**Work required:** Each line from the top of the listing through the one holding "- ✅ API response" should be restated word for word, with nothing added and no pictures.

-- Information provided follows --

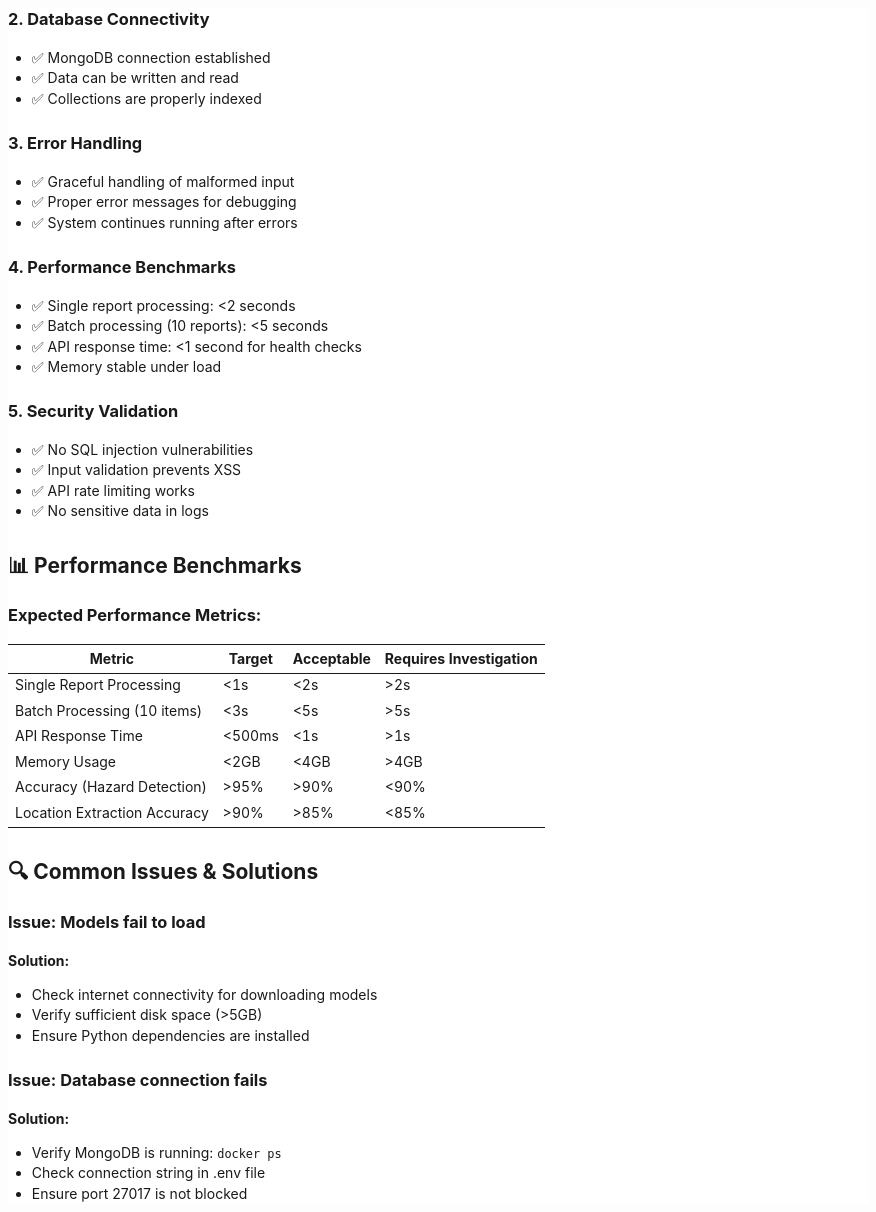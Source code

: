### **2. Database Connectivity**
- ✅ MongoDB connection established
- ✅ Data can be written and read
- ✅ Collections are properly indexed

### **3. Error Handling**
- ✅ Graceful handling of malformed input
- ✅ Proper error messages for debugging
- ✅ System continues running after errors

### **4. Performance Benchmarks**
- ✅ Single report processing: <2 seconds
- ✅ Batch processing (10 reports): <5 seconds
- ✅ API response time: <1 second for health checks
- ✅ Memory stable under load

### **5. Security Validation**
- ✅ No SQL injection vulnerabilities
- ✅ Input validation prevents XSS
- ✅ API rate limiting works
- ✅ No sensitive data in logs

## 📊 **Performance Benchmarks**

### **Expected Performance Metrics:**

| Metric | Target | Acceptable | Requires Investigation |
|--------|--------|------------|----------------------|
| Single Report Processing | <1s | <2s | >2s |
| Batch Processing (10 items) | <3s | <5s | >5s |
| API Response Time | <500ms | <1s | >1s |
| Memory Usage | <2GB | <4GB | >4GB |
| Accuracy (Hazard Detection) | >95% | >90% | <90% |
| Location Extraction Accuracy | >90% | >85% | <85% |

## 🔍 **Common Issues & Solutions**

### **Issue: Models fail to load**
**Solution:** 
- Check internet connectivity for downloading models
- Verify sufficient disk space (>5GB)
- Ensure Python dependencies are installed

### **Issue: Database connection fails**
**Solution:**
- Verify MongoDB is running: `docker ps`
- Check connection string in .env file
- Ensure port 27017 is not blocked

-- Information provided concluded --

**Reply:**
Source code

:### **2. Database Connectivity**
- ✅ MongoDB connection established
- ✅ Data can be written and read
- ✅ Collections are properly indexed

### **3. Error Handling**
- ✅ Graceful handling of malformed input
- ✅ Proper error messages for debugging
- ✅ System continues running after errors

### **4. Performance Benchmarks**
- ✅ Single report processing: <2 seconds
- ✅ Batch processing (10 reports): <5 seconds
- ✅ API response time: <1 second for health checks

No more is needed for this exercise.